WHAT TO WORK ON: Report each line of the records below that holds the word "temporal".

*** Opening TASK INPUTS ***

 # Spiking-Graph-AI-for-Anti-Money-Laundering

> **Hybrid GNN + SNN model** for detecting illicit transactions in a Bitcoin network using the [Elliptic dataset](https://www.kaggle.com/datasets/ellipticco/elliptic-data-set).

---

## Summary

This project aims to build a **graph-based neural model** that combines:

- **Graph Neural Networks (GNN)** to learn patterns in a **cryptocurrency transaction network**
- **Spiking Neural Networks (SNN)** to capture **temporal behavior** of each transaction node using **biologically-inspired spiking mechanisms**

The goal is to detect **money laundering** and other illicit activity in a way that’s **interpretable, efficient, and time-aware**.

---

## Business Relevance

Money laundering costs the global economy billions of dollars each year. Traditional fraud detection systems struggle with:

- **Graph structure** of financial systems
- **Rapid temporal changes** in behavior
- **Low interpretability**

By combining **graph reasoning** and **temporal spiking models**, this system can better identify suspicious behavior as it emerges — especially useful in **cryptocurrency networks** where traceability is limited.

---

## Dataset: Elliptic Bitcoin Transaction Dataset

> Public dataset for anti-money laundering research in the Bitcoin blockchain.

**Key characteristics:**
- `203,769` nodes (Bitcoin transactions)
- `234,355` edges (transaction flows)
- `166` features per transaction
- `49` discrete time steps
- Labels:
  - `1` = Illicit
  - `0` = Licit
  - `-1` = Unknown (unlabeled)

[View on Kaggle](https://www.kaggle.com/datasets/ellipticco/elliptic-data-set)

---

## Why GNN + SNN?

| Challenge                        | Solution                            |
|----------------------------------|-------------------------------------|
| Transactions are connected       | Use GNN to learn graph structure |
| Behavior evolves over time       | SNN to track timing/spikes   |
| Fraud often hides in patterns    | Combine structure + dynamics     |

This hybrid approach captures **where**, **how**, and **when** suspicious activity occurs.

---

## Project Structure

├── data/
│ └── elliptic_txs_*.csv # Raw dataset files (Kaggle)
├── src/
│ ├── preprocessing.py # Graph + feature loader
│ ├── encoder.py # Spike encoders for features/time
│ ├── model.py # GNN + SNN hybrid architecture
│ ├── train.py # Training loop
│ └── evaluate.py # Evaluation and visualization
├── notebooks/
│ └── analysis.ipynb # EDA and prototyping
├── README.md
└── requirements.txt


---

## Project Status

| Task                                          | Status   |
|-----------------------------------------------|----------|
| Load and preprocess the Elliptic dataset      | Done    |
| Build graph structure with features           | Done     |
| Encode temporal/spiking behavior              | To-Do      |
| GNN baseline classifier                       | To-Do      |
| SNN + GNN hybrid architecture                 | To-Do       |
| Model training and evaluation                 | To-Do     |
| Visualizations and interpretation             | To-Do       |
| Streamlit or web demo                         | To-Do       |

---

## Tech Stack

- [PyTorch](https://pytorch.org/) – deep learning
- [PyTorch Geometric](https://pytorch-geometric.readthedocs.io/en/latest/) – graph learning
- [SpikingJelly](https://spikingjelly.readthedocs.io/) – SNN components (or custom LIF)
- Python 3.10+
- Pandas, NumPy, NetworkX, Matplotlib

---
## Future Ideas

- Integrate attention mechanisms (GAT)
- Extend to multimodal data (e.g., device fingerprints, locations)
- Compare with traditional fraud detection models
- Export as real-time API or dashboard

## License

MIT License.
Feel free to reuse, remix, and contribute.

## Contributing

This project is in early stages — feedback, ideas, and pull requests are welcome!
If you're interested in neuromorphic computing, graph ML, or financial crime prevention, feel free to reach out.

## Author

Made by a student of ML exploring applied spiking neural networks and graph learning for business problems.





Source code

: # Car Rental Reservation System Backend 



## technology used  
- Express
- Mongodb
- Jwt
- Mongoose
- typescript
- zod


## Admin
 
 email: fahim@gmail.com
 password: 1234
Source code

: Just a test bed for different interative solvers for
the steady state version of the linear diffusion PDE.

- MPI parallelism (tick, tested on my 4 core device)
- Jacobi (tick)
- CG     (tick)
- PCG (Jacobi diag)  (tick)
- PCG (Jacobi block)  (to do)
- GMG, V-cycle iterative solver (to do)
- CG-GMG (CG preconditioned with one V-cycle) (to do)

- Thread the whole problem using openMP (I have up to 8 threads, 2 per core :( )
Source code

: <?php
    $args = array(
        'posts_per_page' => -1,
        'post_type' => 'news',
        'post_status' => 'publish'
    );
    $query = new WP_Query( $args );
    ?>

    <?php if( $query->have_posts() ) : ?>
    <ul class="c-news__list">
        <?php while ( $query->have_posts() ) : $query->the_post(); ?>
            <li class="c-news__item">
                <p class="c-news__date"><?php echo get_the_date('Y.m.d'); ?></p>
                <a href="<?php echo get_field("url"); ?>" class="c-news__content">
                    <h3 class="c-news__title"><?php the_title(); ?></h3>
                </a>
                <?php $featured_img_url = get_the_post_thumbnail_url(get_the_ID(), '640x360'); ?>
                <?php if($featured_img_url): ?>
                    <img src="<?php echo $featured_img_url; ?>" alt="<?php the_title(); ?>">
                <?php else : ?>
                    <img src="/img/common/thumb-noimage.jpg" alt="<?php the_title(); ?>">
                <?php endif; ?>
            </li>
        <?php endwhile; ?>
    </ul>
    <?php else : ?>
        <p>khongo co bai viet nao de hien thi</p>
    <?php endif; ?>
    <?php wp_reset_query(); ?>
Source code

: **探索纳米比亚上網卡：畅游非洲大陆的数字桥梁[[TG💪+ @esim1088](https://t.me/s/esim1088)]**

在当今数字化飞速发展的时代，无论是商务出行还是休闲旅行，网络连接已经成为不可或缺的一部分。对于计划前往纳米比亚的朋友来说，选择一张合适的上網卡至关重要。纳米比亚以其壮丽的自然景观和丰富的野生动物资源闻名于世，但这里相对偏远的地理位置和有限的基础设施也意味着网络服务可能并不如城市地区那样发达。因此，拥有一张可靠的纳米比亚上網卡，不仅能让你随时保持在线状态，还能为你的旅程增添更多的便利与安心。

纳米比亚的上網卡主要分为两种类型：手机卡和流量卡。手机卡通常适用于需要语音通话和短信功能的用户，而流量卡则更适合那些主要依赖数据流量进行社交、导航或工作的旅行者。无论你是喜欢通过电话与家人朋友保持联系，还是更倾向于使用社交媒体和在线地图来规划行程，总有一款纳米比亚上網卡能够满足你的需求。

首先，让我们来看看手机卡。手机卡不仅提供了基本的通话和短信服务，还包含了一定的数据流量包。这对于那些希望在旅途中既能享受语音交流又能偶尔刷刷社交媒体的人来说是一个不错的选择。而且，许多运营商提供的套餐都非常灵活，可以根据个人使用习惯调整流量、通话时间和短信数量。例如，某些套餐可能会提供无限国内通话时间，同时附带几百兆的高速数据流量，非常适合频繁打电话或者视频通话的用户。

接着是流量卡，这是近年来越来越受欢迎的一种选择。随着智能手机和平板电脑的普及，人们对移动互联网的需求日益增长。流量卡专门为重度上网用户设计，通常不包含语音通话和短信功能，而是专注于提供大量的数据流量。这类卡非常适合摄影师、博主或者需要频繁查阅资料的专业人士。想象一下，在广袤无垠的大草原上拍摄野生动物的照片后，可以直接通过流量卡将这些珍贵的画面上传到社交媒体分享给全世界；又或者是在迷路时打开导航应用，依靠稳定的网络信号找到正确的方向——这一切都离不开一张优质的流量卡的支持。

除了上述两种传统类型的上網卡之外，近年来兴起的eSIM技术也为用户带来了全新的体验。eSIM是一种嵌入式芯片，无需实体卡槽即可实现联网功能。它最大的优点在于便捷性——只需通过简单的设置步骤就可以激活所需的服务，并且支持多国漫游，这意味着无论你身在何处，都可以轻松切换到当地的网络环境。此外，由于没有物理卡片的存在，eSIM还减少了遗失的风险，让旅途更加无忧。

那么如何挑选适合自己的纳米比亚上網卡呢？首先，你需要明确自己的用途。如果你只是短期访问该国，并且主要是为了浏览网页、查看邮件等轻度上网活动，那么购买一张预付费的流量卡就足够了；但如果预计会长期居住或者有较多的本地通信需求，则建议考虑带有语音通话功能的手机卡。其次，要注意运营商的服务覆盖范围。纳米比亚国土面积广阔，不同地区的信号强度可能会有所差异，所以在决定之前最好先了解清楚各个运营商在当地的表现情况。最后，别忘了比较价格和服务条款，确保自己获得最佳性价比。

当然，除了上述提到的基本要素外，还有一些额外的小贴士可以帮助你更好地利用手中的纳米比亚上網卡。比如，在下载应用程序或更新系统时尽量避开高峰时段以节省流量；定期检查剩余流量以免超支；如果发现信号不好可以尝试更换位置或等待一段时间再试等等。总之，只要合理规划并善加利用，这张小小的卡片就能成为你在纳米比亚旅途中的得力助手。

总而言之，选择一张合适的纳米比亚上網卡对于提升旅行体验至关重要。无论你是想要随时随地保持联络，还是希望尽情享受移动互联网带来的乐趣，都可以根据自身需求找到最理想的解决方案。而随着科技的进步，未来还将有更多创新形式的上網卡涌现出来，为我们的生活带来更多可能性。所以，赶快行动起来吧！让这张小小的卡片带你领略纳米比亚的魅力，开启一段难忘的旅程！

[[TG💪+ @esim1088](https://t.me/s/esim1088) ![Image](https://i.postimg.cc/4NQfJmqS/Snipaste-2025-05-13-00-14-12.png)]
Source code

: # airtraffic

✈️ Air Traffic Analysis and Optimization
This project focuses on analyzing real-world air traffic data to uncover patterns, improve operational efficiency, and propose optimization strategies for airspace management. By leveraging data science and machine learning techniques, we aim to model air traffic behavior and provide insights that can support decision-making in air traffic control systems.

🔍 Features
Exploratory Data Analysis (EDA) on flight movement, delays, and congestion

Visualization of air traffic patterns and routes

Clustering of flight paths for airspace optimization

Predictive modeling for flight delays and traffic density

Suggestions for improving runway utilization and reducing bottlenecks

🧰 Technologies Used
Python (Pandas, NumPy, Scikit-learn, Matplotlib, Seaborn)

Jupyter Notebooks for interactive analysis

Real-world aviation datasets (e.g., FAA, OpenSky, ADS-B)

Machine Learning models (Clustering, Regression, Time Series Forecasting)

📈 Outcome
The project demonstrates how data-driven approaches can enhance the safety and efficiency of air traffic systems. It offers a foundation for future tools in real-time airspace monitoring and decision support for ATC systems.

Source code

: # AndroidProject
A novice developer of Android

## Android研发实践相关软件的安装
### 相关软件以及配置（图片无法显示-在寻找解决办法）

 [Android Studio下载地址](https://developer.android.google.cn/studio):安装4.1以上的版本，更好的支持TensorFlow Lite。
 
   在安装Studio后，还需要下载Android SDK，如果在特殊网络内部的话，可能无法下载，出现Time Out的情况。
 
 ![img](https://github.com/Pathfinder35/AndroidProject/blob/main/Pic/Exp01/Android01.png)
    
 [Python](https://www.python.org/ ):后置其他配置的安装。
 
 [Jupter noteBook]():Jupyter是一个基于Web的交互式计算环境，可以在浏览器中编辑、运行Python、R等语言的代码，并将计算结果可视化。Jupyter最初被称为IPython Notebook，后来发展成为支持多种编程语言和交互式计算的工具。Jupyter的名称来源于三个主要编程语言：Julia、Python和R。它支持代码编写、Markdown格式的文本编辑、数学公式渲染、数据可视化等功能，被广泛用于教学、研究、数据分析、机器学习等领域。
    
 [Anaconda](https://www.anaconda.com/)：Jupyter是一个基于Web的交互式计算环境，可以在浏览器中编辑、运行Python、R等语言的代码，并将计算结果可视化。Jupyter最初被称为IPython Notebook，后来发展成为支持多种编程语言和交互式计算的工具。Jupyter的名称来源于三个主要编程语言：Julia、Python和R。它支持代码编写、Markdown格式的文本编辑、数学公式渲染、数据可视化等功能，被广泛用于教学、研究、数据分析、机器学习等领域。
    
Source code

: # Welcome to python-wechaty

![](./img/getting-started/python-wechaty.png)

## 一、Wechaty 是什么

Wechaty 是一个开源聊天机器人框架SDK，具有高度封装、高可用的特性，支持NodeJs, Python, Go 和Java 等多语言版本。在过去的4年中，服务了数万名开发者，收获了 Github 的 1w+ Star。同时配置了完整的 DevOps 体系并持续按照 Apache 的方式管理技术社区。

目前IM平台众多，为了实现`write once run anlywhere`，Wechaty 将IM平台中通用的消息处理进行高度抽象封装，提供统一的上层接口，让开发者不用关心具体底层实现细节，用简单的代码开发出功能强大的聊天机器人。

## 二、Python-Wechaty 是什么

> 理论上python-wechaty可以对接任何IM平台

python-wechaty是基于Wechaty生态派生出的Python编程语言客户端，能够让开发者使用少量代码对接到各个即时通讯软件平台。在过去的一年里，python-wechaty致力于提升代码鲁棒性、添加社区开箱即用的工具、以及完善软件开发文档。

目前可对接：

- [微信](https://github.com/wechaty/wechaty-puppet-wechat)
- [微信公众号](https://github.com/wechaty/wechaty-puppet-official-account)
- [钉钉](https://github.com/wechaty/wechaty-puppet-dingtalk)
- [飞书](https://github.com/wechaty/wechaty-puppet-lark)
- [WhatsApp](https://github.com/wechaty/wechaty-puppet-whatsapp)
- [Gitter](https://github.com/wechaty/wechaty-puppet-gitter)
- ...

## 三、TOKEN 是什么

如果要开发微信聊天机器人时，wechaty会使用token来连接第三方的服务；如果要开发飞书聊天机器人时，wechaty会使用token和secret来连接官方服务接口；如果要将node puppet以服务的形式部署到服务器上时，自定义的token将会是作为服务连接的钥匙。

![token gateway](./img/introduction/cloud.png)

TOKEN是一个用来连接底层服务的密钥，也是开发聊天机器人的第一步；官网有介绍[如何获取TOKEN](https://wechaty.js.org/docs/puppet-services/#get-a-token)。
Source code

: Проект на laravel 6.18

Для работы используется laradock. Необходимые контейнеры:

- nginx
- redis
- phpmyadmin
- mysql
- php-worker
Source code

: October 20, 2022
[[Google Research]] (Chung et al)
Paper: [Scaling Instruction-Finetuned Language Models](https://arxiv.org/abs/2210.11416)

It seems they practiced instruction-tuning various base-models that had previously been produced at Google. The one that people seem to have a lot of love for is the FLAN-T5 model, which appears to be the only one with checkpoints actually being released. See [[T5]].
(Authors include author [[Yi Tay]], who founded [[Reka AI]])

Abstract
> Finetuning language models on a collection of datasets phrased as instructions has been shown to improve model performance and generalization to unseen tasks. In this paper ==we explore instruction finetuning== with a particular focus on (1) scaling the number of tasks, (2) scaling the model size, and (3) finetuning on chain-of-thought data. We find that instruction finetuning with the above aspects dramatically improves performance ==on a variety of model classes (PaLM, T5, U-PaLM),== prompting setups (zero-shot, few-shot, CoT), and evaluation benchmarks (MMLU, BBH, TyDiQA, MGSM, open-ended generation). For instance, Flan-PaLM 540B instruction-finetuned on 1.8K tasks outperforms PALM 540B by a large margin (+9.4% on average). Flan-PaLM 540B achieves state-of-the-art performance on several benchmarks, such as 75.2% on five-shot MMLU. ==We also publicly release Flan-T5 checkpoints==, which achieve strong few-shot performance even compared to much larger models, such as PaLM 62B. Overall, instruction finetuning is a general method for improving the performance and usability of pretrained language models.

*** Closing TASK INPUTS ***

SOLVED EXERCISE:
- **Spiking Neural Networks (SNN)** to capture **temporal behavior** of each transaction node using **biologically-inspired spiking mechanisms**
- **Rapid temporal changes** in behavior
By combining **graph reasoning** and **temporal spiking models**, this system can better identify suspicious behavior as it emerges — especially useful in **cryptocurrency networks** where traceability is limited.
| Encode temporal/spiking behavior              | To-Do      |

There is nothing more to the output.